* Problem details:
Please restate, word for word, the lines below that begin at the one with "Fail2Ban c'est un" and end at the one with "eksctl create cluster \". Leave out all other lines.

* Saved entries:

════

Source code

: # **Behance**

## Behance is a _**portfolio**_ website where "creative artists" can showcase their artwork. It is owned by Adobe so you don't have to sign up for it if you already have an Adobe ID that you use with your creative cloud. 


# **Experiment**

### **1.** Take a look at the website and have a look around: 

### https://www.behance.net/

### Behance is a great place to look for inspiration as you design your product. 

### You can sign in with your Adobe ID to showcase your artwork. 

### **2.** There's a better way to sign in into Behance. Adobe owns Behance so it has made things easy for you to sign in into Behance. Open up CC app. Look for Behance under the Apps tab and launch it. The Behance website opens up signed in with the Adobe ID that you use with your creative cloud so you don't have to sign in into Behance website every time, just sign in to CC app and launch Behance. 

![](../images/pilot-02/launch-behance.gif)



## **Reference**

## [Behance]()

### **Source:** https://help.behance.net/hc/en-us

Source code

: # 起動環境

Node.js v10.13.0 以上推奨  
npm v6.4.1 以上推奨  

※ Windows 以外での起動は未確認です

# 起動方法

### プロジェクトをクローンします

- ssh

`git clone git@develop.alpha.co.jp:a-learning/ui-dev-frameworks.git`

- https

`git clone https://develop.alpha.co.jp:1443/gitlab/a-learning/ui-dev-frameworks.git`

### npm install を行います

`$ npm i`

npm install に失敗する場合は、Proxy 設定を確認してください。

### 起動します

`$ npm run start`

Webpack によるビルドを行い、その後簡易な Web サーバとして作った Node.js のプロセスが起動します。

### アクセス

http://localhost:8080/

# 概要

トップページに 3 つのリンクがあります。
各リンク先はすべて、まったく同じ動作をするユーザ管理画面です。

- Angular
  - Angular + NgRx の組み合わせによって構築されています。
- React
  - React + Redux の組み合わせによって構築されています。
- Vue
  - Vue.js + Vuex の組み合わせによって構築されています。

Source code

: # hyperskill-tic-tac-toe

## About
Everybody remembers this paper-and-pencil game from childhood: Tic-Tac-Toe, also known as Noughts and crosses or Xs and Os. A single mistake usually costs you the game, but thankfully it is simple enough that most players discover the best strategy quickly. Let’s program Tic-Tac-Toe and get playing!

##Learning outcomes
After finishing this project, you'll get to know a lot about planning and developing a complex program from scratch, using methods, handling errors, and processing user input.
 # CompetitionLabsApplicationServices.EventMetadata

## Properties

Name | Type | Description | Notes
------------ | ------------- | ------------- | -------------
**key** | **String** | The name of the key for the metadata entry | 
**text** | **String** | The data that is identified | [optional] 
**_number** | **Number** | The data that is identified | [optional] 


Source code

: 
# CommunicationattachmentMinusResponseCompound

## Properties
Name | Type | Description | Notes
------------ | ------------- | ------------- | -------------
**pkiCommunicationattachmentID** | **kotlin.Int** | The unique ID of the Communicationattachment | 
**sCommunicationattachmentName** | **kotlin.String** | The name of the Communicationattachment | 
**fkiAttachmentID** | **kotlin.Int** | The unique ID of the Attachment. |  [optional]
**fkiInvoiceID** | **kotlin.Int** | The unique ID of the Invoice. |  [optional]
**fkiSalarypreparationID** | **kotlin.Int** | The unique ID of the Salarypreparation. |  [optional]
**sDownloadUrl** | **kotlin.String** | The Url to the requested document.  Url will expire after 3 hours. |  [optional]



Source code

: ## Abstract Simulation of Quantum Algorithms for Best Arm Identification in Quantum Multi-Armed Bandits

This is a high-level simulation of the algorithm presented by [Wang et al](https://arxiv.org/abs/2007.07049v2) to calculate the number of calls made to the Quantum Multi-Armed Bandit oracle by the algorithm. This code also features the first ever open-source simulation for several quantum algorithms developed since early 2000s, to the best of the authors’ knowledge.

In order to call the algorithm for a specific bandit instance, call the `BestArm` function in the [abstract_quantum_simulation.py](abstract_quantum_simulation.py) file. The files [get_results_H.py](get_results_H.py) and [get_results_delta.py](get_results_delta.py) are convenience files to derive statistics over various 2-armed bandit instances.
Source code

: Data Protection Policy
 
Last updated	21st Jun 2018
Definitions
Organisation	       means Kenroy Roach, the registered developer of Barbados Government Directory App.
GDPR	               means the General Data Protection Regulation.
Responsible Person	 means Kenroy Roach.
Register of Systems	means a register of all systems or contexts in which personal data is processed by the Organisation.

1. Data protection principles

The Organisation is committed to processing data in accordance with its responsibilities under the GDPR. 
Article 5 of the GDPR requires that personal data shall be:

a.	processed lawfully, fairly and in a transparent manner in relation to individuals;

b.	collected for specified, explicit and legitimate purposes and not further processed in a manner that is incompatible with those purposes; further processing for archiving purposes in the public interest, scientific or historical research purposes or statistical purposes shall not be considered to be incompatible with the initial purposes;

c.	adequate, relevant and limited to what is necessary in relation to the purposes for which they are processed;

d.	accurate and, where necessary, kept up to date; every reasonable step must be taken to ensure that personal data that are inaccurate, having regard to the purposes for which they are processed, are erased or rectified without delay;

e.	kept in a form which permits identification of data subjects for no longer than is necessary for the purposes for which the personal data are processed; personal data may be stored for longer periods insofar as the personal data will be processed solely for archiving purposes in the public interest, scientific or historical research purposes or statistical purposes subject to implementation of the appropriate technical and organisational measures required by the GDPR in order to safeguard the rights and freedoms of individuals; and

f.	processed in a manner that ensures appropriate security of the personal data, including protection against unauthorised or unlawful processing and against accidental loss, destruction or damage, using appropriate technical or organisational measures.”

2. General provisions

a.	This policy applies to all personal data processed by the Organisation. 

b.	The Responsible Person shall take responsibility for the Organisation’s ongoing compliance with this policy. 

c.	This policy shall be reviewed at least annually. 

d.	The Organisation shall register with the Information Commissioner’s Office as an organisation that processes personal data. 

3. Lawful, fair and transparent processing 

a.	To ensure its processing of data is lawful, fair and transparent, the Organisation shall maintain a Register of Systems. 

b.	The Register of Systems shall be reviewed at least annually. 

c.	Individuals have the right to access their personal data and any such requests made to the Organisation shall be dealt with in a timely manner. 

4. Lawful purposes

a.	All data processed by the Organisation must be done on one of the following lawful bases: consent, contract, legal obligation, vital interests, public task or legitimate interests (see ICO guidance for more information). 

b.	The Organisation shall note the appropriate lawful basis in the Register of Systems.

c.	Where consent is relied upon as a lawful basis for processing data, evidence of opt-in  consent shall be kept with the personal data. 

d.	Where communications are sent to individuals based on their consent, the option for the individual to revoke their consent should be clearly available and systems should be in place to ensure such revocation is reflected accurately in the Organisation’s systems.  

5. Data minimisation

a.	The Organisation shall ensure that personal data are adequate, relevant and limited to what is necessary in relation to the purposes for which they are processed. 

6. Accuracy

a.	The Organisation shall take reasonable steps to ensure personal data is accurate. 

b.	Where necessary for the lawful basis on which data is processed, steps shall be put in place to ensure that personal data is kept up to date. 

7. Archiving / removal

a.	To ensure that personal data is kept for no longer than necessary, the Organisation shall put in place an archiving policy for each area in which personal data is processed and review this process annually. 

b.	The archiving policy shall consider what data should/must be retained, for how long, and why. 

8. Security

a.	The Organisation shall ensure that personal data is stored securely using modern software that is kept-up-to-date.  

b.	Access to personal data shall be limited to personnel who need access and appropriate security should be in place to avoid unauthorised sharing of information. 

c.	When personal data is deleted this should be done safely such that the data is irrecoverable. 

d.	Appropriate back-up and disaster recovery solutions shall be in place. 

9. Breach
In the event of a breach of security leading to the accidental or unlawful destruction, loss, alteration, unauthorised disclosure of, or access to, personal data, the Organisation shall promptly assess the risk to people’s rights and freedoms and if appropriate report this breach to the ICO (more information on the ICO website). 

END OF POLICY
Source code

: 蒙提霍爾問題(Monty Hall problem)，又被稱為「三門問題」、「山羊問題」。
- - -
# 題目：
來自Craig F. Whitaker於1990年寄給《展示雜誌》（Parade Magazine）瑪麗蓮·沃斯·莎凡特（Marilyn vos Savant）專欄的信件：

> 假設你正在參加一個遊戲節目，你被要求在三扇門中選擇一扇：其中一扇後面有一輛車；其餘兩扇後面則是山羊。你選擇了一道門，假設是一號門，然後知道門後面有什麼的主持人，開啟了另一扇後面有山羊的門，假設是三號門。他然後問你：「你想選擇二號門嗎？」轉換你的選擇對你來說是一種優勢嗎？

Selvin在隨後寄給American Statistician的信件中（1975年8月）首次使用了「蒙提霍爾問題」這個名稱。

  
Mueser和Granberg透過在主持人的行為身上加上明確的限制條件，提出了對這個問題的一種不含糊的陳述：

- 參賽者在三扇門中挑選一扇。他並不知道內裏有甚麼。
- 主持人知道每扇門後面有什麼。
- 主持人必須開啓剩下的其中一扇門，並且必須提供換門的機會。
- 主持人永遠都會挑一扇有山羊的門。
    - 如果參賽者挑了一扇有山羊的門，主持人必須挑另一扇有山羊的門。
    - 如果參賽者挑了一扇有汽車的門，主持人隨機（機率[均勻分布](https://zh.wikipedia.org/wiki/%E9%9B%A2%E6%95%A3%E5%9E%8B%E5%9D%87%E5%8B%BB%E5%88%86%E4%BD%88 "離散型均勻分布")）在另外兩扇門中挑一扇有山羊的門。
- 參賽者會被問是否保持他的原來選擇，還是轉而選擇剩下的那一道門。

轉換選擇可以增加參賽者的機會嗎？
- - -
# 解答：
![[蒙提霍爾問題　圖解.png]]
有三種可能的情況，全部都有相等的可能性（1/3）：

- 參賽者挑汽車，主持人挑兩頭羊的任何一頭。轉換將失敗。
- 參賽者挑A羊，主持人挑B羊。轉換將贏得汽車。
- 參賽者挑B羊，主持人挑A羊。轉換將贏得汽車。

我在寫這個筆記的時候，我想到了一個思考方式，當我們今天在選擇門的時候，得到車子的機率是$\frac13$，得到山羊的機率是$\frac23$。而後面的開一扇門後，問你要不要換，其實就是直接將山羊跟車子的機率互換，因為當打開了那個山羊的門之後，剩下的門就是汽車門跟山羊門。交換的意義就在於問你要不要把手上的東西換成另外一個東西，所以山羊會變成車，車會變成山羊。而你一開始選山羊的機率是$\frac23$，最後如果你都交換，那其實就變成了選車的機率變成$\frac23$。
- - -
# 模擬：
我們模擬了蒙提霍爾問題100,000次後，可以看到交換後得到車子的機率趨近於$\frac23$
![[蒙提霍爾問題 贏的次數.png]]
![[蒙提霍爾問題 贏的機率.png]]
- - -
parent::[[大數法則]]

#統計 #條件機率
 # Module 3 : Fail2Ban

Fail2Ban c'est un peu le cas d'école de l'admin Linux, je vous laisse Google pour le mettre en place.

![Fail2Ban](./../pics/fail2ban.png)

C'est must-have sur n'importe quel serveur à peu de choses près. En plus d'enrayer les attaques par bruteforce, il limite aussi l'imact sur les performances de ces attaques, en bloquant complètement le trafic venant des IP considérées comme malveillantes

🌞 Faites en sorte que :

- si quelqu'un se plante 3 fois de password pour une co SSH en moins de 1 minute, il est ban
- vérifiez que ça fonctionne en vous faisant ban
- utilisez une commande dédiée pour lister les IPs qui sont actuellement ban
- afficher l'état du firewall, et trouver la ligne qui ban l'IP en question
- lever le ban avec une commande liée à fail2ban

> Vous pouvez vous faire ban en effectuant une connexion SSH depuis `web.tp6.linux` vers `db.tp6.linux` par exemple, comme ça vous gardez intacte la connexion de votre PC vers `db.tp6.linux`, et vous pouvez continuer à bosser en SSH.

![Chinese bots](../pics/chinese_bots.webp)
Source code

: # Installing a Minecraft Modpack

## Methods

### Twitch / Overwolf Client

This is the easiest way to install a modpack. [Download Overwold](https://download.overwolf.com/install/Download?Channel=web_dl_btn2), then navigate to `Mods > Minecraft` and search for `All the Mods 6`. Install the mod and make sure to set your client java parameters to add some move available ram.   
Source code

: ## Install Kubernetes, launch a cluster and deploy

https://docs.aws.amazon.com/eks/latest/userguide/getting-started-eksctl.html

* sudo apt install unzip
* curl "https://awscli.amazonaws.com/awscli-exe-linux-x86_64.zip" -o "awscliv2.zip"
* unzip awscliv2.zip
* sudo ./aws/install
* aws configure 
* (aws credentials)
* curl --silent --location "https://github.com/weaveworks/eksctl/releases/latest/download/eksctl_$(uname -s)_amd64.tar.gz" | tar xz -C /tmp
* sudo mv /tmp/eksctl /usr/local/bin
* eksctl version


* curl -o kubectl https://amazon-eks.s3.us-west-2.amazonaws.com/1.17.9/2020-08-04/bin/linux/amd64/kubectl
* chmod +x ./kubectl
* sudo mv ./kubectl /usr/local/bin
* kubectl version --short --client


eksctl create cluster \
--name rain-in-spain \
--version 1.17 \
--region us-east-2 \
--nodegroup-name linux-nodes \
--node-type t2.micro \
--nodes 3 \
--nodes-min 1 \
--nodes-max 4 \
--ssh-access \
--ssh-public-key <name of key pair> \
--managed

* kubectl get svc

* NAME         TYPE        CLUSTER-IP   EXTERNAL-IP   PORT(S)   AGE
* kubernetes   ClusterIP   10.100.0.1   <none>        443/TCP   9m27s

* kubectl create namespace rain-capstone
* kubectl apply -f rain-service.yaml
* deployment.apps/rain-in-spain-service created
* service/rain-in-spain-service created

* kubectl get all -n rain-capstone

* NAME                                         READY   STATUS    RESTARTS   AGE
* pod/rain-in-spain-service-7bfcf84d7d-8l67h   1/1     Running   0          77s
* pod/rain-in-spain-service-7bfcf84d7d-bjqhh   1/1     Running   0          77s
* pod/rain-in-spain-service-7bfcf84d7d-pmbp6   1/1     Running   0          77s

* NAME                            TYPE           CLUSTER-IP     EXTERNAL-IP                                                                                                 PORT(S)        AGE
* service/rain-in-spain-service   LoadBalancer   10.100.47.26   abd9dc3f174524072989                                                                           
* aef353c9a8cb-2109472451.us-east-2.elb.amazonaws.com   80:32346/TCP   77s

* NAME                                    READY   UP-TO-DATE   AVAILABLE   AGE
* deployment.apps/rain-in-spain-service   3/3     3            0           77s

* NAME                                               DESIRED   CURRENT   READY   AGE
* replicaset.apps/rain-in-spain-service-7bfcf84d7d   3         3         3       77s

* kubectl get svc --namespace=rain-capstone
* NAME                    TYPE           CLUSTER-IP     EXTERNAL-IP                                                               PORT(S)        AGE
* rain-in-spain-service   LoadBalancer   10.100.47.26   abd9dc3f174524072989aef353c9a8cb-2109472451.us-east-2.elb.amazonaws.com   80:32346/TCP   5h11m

════

* Exercise answer:
Fail2Ban c'est un peu le cas d'école de l'admin Linux, je vous laisse Google pour le mettre en place.

![Fail2Ban](./../pics/fail2ban.png)

C'est must-have sur n'importe quel serveur à peu de choses près. En plus d'enrayer les attaques par bruteforce, il limite aussi l'imact sur les performances de ces attaques, en bloquant complètement le trafic venant des IP considérées comme malveillantes

🌞 Faites en sorte que :

- si quelqu'un se plante 3 fois de password pour une co SSH en moins de 1 minute, il est ban
- vérifiez que ça fonctionne en vous faisant ban
- utilisez une commande dédiée pour lister les IPs qui sont actuellement ban
- afficher l'état du firewall, et trouver la ligne qui ban l'IP en question
- lever le ban avec une commande liée à fail2ban

> Vous pouvez vous faire ban en effectuant une connexion SSH depuis `web.tp6.linux` vers `db.tp6.linux` par exemple, comme ça vous gardez intacte la connexion de votre PC vers `db.tp6.linux`, et vous pouvez continuer à bosser en SSH.

![Chinese bots](../pics/chinese_bots.webp)
Source code

: # Installing a Minecraft Modpack

## Methods

### Twitch / Overwolf Client

This is the easiest way to install a modpack. [Download Overwold](https://download.overwolf.com/install/Download?Channel=web_dl_btn2), then navigate to `Mods > Minecraft` and search for `All the Mods 6`. Install the mod and make sure to set your client java parameters to add some move available ram.   
Source code

: ## Install Kubernetes, launch a cluster and deploy

https://docs.aws.amazon.com/eks/latest/userguide/getting-started-eksctl.html

* sudo apt install unzip
* curl "https://awscli.amazonaws.com/awscli-exe-linux-x86_64.zip" -o "awscliv2.zip"
* unzip awscliv2.zip
* sudo ./aws/install
* aws configure 
* (aws credentials)
* curl --silent --location "https://github.com/weaveworks/eksctl/releases/latest/download/eksctl_$(uname -s)_amd64.tar.gz" | tar xz -C /tmp
* sudo mv /tmp/eksctl /usr/local/bin
* eksctl version


* curl -o kubectl https://amazon-eks.s3.us-west-2.amazonaws.com/1.17.9/2020-08-04/bin/linux/amd64/kubectl
* chmod +x ./kubectl
* sudo mv ./kubectl /usr/local/bin
* kubectl version --short --client


eksctl create cluster \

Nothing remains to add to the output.